But today you wake up – and just like Rip Van Winkle after a twenty-year snooze – you find that things have changed dramatically. Why, look! There’s no more application development organization!
Now does this mean that there are no more applications? Not at all! There are applications more than ever before. It’s just that those applications are not being developed and maintained by the IT organization. Instead, we find that:
Applications are being developed and maintained inside the end user organization. End users have their own PC, hardware, software, and data, and have long been estranged from the IT department,
Applications that have been developed in the past are left in a heap called the “legacy systems environment.” It is a fate worse than death to be banished to doing work here. If there ever were a dead end career, it is in the maintenance of old legacy systems,
Applications with any custom development are being done in India. It is much more economic to ship problems overseas than it is to solve the problems here in the US,
Applications are developed by outside consulting firms,
ERP software has taken over and permeated the applications that are being run today. The real development and maintenance is taking place in Walldorf, Germany and Pleasanton, California. You want to see a real developer? You certainly can’t find one in the halls of the IT organization.

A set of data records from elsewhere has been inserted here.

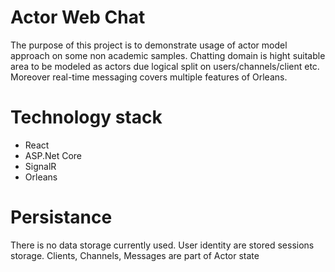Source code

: # Actor Web Chat

The purpose of this project is to demonstrate usage of actor model approach on some non academic samples. Chatting domain is hight suitable area to be modeled as actors due logical split on users/channels/client etc. Moreover real-time messaging covers multiple features of Orleans.

# Technology stack
- React
- ASP.Net Core
- SignalR
- Orleans

# Persistance

There is no data storage currently used. User identity are stored sessions storage. Clients, Channels, Messages are part of Actor state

So applications today are being developed and maintained a long, long way from Main Street, USA. The IT organization has lost its will and skills to do development. Today’s IT staff has become an organization of caretakers and evaluators of technology; development skills have long departed.

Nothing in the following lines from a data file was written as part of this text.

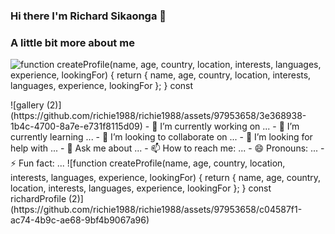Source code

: ### Hi there I'm Richard Sikaonga 👋

### A little bit more about me

![function createProfile(name, age, country, location, interests, languages, experience, lookingFor) { return { name, age, country, location, interests, languages, experience, lookingFor }; } const ](https://github.com/richie1988/richie1988/assets/97953658/56a3e171-b781-46a4-81fb-874d5f1a89da)


<!--->

![gallery (2)](https://github.com/richie1988/richie1988/assets/97953658/3e368938-1b4c-4700-8a7e-e731f8115d09)



- 🔭 I’m currently working on ...
- 🌱 I’m currently learning ...
- 👯 I’m looking to collaborate on ...
- 🤔 I’m looking for help with ...
- 💬 Ask me about ...
- 📫 How to reach me: ...
- 😄 Pronouns: ...
- ⚡ Fun fact: ...

![function createProfile(name, age, country, location, interests, languages, experience, lookingFor) { return { name, age, country, location, interests, languages, experience, lookingFor }; } const richardProfile (2)](https://github.com/richie1988/richie1988/assets/97953658/c04587f1-ac74-4b9c-ae68-9bf4b9067a96)
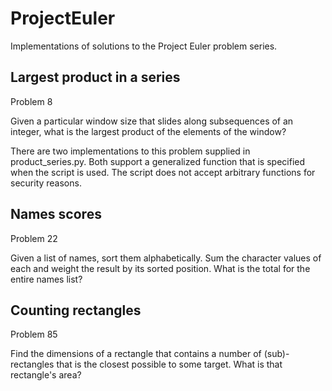 # ProjectEuler
Implementations of solutions to the Project Euler problem series.

## Largest product in a series
Problem 8

Given a particular window size that slides along subsequences of an integer, 
what is the largest product of the elements of the window?

There are two implementations to this problem supplied in product_series.py. 
Both support a generalized function that is specified when the script is used. 
The script does not accept arbitrary functions for security reasons.

## Names scores
Problem 22

Given a list of names, sort them alphabetically.  Sum the character values of 
each and weight the result by its sorted position.  What is the total for the 
entire names list?

## Counting rectangles
Problem 85

Find the dimensions of a rectangle that contains a number of (sub)-rectangles 
that is the closest possible to some target.  What is that rectangle's area?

Why exactly have these skills left the organization? There are a whole host of complex and interrelated reasons for the departure of development, including:
Economic. It is much less expensive in the long haul to farm out the development tasks than it is to staff and feed an in-house development and maintenance staff,
Technical skills. Real development talent is hard to come by. There never were enough skills to go around, and as time passes, there is increasingly less talent to fill the needs of the organization,
Technology has been “dumbed down” to the point where end users can do their own work, without needing the intercession of a middleman,
Architectures have been created where all that is needed is data meeting end user. The need for the programmer has been abrogated,
Economies of scale allow an outside developer to build systems for many customers, rather than have everyone develop their own unique applications, and so forth.
There are then some important reasons why in-house development in the IT department is a myth in today’s world. There is another obscure and seemingly perfect, rational reason for the demise of the in-house development staff; the practice of adding more staff and development workers when a project starts to have problems.

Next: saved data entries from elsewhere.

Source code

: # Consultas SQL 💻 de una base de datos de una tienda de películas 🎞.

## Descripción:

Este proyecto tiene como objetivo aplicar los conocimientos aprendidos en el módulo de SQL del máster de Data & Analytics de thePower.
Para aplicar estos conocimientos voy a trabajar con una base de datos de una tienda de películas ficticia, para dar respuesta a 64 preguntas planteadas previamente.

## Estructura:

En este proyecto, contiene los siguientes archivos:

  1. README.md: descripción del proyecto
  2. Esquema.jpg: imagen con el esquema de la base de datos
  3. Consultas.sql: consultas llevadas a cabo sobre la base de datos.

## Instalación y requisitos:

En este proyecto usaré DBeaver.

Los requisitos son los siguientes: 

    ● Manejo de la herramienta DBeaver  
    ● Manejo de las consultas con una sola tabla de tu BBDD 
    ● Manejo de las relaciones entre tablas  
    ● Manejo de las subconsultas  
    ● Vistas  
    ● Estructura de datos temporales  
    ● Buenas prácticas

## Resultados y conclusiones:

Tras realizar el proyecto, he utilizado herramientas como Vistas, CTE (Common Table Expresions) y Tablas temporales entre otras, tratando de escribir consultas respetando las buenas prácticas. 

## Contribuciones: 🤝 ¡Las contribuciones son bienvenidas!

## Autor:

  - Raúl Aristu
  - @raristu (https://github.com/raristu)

In order to understand this phenomenon, consider the following.
On the surface, it seems perfectly normal and natural to add staff and resources to a project that is in trouble. A project is due to finish in October, for example. The manager tells the head of IT that the deadline will not be met, and so management adds staff to the project in order to make the deadline. What could be more natural? Isn’t that the way other parts of the organization are run?
By and large managers are paid and otherwise rewarded based on how many people they manage. If you manage a staff of five you are a project leader. If you manage a staff of five hundred, you are a director. And directors make a lot more money than project managers. That’s simply the way the world turns.
Now consider two projects: project A is run by manager A and project B is run by manager B.
Both projects start out with five people on board. Project B is well run and finishes all deliverables on time. The end user is happy.
In the meantime, project A is running behind schedule. Five people are added to project A. Time passes and project A gets into further difficulties. Five more people are added, more time passes, and project A continues to flounder. By this time project B is already completed. Manager B and all the staff from project B are added to project A, working for the manager of project A.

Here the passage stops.